TASK DETAILS -> Search the data below for the word "ggtitle" and copy each line that holds it.

::: MATERIAL FOR THIS TASK :::

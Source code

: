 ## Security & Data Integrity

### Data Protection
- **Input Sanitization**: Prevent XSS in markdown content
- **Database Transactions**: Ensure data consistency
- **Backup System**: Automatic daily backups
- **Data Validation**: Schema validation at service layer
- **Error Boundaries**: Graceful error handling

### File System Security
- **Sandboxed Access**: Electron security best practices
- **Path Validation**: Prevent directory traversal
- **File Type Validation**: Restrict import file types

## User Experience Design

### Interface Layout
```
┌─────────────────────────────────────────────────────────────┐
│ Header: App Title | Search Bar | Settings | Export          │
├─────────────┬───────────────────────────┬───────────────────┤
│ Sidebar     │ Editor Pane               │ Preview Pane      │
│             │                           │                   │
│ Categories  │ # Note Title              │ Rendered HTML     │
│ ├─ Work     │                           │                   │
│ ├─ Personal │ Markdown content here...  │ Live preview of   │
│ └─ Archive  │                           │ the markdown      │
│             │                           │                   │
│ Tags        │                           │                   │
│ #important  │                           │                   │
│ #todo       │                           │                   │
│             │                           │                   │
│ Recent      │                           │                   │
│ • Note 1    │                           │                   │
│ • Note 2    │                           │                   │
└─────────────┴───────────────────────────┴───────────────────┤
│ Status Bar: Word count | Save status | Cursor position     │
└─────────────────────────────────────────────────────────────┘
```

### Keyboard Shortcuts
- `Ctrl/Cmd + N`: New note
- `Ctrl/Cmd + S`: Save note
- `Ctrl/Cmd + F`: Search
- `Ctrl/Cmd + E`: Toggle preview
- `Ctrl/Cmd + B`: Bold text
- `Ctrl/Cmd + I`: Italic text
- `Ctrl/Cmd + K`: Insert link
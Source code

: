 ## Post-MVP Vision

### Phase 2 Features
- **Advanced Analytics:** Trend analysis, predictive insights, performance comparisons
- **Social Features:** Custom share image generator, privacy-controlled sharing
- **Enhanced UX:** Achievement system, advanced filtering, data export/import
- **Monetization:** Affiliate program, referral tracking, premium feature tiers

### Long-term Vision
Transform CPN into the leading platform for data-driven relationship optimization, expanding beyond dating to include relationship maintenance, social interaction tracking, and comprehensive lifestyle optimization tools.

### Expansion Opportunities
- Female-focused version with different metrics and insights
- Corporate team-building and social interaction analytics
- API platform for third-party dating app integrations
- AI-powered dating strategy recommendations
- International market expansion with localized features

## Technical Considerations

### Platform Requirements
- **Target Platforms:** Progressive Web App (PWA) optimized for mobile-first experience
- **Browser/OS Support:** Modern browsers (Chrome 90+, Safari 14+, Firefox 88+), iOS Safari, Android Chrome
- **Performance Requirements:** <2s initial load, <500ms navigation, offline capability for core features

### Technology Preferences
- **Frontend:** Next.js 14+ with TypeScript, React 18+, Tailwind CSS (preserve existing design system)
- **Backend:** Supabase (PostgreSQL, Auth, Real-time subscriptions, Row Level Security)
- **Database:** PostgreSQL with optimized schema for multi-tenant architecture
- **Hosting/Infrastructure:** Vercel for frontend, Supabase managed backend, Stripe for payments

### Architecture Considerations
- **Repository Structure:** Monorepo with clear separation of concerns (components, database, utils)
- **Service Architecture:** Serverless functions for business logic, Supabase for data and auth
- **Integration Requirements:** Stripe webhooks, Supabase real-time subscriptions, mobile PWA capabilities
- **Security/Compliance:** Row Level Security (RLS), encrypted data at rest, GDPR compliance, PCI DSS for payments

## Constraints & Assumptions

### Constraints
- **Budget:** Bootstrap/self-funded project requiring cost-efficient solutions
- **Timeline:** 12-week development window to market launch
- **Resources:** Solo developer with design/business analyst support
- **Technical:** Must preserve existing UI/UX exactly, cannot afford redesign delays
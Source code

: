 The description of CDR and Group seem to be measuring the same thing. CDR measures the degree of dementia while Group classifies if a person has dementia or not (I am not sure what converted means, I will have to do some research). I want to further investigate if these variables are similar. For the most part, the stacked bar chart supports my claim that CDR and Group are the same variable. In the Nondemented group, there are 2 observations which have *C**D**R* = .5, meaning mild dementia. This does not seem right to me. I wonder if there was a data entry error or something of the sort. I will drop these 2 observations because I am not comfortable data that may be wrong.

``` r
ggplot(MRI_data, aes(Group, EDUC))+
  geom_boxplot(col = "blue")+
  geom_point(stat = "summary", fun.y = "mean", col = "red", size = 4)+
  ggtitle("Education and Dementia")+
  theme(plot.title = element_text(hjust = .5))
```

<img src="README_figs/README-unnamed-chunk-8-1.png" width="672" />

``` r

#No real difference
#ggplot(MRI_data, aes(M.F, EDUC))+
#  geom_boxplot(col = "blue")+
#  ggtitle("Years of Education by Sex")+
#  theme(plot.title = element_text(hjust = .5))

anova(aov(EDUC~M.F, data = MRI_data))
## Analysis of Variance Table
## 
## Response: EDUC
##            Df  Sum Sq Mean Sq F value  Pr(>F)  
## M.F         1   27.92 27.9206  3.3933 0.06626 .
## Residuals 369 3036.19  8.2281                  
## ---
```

:::

RESULT ->
  ggtitle("Education and Dementia")+
#  ggtitle("Years of Education by Sex")+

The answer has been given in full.